本当に後を引く味で、リョーマが料理上手である事を実感していた。
「俺は十分だ。しかし朝からそれだけ作るのか?」
「そうだけど、別に大した事無いよ。鮭を焼いている間に、味噌汁作って、ホウレン草を茹でるお湯を沸かして、最後に玉子を焼けばいいだけだし」
カレーを作った鍋を洗っているリョーマは、料理は全く問題が無いと言う。
「朝から出来るのか?」
「いつもやってるけど…俺、弁当を持って行くし。あっ、国光のお弁当も作るね」
作らないと自分が困るだけで、これからは1人分が2人分に増えただけ。
1人分だと勿体無いので、残リ物は弁当のおかずとしていた。
「そうか、有り難いな」
手塚はテーブルを拭いた後、食器乾燥機に入れていた食器を取り出し、食器棚にしまった。
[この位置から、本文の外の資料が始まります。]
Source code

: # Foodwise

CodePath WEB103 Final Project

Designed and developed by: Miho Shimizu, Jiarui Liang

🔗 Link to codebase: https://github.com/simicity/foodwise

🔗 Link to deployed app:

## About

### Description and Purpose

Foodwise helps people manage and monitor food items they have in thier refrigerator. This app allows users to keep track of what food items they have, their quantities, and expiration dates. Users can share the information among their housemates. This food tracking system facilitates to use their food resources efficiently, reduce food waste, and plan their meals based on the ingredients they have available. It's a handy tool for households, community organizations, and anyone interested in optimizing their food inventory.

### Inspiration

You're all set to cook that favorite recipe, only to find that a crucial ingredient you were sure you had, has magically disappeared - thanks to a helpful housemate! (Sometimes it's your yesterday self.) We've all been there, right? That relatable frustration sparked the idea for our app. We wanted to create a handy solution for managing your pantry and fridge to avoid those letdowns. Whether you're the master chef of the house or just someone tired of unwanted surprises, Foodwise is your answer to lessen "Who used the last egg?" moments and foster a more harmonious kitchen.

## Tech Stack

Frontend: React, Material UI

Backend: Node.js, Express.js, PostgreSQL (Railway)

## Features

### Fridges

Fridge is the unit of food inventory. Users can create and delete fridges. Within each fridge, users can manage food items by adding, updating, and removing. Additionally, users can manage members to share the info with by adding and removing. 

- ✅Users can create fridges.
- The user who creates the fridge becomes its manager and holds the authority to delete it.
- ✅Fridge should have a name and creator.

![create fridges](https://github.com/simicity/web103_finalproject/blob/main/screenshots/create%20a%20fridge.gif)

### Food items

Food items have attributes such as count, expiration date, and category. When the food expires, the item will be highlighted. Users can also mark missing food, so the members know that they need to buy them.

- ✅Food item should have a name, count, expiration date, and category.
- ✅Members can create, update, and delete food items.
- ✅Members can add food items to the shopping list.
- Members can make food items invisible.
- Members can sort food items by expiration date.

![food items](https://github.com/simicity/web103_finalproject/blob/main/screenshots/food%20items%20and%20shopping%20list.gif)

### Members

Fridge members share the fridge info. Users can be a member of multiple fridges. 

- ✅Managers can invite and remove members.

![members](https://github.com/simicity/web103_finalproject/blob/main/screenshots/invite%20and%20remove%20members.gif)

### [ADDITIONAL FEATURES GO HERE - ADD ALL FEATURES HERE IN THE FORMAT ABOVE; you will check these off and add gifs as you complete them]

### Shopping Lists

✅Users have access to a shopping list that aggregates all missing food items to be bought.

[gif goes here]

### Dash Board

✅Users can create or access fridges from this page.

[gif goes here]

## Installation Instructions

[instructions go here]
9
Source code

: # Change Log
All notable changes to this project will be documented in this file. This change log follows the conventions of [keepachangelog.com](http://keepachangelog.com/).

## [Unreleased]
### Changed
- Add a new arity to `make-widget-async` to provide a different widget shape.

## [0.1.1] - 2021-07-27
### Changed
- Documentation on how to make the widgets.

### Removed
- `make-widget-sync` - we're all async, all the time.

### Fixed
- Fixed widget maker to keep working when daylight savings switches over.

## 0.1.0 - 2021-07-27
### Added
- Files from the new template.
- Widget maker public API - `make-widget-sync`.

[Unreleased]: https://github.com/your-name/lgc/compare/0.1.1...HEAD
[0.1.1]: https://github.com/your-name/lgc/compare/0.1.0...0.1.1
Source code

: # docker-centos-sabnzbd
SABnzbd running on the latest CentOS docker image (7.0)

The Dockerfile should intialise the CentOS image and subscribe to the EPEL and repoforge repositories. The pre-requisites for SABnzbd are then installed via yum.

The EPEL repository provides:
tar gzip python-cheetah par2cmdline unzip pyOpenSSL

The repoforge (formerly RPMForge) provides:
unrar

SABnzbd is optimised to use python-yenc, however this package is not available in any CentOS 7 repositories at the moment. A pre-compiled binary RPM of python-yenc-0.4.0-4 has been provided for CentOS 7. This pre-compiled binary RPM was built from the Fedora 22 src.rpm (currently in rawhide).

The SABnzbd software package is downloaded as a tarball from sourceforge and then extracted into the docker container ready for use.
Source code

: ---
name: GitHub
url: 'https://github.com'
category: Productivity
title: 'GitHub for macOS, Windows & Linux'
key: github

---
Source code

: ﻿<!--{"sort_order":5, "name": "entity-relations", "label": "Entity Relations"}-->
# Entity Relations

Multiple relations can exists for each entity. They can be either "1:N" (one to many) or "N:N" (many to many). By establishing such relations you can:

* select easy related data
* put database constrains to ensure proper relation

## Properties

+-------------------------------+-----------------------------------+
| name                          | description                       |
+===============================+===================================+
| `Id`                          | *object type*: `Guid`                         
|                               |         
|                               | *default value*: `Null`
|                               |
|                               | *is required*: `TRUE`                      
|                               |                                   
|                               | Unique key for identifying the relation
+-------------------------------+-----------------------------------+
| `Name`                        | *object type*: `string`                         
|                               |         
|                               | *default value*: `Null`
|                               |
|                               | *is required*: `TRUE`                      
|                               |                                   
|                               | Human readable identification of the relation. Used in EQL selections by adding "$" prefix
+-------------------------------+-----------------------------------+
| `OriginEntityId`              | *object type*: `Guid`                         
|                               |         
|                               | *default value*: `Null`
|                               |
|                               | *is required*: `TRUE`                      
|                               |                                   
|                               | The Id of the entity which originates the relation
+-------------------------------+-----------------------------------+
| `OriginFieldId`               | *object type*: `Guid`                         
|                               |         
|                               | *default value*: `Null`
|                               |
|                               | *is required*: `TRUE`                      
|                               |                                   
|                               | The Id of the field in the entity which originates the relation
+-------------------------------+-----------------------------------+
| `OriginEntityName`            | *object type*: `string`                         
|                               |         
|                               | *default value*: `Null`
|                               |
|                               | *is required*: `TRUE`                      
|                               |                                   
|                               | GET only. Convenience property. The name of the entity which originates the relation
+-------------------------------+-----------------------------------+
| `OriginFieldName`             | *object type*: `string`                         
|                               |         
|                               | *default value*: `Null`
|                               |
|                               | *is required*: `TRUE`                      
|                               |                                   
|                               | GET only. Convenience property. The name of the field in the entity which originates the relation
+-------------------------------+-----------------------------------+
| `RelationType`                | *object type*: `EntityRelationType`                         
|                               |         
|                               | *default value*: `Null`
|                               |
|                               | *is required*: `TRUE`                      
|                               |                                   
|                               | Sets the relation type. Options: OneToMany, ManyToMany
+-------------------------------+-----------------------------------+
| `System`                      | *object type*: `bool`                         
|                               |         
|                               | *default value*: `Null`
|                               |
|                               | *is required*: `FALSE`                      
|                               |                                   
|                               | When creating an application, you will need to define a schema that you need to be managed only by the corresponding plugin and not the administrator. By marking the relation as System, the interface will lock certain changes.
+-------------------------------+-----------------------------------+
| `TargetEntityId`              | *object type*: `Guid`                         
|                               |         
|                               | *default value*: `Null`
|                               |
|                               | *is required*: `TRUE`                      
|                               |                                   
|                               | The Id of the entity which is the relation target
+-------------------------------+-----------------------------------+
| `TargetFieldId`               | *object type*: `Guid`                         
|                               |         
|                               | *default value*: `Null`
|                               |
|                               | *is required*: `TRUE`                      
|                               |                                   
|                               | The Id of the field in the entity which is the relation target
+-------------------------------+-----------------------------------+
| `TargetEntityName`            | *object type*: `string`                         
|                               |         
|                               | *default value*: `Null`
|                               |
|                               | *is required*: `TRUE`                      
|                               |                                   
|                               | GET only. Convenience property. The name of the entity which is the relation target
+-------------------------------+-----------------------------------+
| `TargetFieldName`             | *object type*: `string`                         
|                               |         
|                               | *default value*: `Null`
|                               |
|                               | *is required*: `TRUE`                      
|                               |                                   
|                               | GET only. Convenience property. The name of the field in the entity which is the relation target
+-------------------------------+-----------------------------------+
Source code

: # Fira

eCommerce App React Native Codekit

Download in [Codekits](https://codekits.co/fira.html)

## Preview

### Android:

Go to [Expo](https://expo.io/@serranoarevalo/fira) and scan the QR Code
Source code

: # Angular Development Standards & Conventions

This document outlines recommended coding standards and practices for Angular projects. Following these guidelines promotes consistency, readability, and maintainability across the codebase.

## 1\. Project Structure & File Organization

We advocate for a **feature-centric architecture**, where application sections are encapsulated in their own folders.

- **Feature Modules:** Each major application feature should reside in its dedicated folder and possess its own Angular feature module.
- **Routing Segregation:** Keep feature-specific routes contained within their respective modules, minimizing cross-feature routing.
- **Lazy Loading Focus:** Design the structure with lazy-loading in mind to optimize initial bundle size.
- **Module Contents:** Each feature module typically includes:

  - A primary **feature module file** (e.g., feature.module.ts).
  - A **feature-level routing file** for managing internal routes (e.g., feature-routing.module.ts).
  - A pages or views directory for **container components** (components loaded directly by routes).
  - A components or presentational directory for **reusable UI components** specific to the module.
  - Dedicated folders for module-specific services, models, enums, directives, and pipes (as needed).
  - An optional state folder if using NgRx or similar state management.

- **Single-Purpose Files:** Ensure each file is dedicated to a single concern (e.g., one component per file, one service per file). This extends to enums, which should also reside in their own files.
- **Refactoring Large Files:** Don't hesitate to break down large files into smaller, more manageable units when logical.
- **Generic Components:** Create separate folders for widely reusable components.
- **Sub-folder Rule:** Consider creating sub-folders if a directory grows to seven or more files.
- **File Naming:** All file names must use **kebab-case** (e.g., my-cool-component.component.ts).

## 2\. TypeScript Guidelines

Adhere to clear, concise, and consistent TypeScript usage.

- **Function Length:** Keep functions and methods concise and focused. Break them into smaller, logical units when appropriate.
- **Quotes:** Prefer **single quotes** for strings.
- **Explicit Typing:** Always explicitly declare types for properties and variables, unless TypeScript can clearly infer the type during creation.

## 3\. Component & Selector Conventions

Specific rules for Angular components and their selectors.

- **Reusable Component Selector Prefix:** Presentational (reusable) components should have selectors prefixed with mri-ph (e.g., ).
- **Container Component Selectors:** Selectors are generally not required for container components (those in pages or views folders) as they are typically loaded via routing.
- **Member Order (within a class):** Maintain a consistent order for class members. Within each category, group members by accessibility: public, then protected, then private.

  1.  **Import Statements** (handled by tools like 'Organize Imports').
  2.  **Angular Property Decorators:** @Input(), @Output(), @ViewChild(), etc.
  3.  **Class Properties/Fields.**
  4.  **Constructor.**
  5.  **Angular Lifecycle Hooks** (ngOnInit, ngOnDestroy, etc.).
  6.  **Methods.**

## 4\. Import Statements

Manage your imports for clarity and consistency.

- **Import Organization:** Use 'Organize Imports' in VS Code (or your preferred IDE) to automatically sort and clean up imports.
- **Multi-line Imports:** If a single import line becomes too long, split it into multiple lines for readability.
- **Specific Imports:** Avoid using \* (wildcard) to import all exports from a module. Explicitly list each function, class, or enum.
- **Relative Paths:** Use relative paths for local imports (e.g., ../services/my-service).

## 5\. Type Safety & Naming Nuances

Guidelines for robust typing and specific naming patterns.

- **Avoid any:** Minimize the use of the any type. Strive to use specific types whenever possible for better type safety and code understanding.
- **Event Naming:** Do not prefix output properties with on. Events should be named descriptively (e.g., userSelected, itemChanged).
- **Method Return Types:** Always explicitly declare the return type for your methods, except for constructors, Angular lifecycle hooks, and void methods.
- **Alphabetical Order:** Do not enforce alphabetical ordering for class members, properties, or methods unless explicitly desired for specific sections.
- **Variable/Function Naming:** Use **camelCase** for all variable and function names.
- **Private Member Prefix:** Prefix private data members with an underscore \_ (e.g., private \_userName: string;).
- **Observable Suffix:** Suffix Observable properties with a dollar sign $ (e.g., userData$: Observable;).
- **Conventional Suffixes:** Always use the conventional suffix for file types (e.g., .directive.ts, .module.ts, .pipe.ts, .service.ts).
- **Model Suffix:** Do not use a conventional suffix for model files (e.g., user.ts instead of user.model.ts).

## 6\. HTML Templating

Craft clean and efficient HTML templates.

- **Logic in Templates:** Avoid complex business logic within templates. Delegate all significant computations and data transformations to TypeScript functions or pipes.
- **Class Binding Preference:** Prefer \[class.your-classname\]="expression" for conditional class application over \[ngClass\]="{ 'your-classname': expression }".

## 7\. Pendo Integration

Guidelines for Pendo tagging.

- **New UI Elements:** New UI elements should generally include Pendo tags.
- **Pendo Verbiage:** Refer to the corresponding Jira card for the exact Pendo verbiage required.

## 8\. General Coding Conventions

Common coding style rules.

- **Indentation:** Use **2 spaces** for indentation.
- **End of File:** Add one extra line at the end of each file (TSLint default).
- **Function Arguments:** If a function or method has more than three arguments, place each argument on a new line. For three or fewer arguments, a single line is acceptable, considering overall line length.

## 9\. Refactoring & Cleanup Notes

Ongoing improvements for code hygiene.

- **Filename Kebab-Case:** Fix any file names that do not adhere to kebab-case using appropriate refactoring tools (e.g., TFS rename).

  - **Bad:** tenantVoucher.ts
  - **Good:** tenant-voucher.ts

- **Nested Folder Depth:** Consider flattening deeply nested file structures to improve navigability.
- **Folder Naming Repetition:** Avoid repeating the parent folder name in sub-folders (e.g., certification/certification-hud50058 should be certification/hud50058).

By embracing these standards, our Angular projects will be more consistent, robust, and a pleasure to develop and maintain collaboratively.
後片付けが終ると、2人は歯を磨き、リビングのソファーに仲良く腰掛けた。
「…すっごく幸せ」
大好きな人の為に食事を作って、一緒に食べる。
今日からは食事の後に離れなくてもいい。
「ああ、幸せだな」
リョーマの身体を引き寄せて、手塚はうっとりとリョーマの髪に顔を埋める。
先に風呂に入ったので、シャンプーの香りがしていた。
「今日は一緒に寝ようね」
「今日だけか?」
「これからもずーっとね」
リョーマは手塚にまるで天使のような微笑みを見せた。
これは誰にも見せない手塚だけが見られるリョーマの笑顔。
「ああ、これからはいつも一緒にいよう」
「…俺、早く高等部に進学したいな。そうしたら、もう少し一緒にいられる時間が増えるのに」
一緒にいたくても、今は高等部に通う手塚と中等部に通うリョーマ。
学校にいる間は絶対に離れてしまう。
それがどうにも悔しい。
「俺はいつでもお前だけを想っている」
離れていても心はリョーマだけにしか向いていない。
「俺だって」
リョーマだって心は手塚だけに対して向いている。
お互いに好きだという想いは負けないと自覚している。
「…もう寝るか?」
「ん、今日はどっちの部屋で寝る?」
「…俺の部屋で良いか。お前のベッドだと少し、な」
「何かあるの?…あっ、そっか…」
数時間前に熱烈に愛を確かめ合ったばかり。
そこで寝ようものなら、嫌でも考えてしまうだろう。
「じゃあ、国光の部屋で一緒に寝ようね」
エヘ、とはにかむリョーマが可愛くて、手塚は即行で抱き締めていた。
考えるよりも身体が先に反応する。
「…リョーマ、愛している」
「俺も国光だけが好き」
今日から2人の生活はガラリと変わる。
手塚にとっては自立。
リョーマにとっては1人から2人での生活。
そして2人にとっては、愛する相手との同棲生活の始まり。
何が起きても、2人で力を合わせて乗り越えていくだろう。